Cette réflexion est née d’un constat. La vie ne nous appartient pas. Elle nous a été léguée et nous la rendrons en même temps que notre dernier souffle.

Entre ces deux serre-livres, nous partageons ce rêve commun que nous appelons la réalité.

Par nos apprentissages, nos jeux et nos plans d’avenir, nous avons l’impression de construire ensemble cet espace-temps où nous nous trouvions il y a quelques instants et où nous espérons nous retrouver dans un avenir rapproché. Ce n’est que supercherie.

Ce texte est un extrait d’une réflexion plus grande sur le thème de la supercherie, cette bête hideuse et multiple qui se régénère sans cesse, cette Hydre de Lerne, et qui est la véritable geôlière de notre existence. Dans sa version intégrale, on y traite des grands moyens par lesquels la grande supercherie conserve son emprise sur nos vies, comme l’illusion de la permanence, la promesse des relations interpersonnelles et les écueils de l’avoir et de l’être.

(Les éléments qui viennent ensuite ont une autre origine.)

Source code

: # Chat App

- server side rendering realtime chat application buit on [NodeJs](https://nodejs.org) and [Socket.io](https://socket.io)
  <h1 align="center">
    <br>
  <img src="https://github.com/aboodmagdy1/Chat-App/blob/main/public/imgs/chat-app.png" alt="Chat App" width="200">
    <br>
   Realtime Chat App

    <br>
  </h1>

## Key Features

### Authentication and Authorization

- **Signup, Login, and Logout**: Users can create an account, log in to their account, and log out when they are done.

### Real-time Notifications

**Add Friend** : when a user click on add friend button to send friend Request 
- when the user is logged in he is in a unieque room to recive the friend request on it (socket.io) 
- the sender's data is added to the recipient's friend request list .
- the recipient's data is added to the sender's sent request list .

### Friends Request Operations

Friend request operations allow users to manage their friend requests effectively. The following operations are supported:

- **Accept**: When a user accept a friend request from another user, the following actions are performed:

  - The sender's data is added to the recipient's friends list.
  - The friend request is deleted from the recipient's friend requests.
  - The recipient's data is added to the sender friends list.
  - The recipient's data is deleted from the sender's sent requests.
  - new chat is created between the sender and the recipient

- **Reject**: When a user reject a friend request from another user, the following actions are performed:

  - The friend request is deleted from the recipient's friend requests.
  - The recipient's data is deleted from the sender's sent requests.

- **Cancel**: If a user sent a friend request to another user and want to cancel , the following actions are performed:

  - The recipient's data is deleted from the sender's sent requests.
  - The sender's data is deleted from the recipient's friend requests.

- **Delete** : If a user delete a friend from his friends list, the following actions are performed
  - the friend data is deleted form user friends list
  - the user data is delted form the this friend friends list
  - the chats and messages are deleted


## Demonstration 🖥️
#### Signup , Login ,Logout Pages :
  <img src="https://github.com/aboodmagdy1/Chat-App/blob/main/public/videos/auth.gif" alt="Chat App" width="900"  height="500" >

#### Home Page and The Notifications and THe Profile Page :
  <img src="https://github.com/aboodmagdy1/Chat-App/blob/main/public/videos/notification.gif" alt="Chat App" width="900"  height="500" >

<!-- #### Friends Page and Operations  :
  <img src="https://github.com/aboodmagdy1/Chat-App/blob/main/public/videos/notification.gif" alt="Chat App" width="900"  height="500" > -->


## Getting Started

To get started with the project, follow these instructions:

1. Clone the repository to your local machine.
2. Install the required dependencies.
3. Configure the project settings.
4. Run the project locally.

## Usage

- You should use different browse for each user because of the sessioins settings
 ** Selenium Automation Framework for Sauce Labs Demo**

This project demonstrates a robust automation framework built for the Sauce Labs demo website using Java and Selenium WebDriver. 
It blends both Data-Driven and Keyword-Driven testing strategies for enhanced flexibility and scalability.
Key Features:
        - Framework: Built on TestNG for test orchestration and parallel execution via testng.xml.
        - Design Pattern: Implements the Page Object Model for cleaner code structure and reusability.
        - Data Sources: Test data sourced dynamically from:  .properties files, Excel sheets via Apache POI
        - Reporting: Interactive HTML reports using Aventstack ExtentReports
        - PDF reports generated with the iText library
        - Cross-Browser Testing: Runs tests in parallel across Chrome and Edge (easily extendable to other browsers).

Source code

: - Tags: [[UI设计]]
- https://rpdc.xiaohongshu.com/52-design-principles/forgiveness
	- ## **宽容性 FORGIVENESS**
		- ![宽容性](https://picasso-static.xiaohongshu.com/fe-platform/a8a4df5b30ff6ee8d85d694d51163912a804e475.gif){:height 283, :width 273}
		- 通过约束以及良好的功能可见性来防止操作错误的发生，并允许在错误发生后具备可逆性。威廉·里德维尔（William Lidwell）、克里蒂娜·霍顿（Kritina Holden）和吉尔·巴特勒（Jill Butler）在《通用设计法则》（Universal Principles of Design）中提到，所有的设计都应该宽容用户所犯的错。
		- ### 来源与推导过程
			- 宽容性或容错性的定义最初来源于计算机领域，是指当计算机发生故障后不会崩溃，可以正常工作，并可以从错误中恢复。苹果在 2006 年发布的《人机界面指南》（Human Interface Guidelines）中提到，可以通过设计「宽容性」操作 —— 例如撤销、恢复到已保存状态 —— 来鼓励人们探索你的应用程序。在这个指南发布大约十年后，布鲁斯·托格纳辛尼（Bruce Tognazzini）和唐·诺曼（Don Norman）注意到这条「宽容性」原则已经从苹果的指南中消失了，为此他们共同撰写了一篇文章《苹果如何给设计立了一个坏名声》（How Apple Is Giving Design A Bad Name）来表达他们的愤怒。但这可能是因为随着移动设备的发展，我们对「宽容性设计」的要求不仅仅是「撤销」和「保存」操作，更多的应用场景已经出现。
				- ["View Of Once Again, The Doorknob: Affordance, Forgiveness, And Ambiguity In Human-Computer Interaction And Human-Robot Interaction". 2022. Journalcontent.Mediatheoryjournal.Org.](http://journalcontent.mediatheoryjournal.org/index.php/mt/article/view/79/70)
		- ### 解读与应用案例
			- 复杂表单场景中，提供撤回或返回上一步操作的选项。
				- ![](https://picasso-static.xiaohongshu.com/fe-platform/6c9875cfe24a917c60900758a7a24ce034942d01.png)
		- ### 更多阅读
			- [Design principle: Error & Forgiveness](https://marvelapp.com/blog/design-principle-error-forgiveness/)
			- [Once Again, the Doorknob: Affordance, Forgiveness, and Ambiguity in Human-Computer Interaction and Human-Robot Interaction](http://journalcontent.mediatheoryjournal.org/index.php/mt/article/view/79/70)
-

Nous résumerons ici les deux formes de conscience modelées par la grande supercherie et la nécessité de la vérité, ce Hercule mythique, qui nous donne l’espoir d’abattre le monstre qu’est la grande supercherie.

 


Des supercheurs

 

Le supercheur est à la supercherie ce que le tricheur est à la tricherie.

On dira donc de celui qui opère une supercherie qu’il est un supercheur. De même qu’il y a autant de tricheuses que de tricheurs dans le monde, on dira également que le féminin d’un supercheur est une supercheuse, comme le féminin de tricheur est tricheuse. Autant de personnes impliquées dans la grande supercherie, autant de supercheurs.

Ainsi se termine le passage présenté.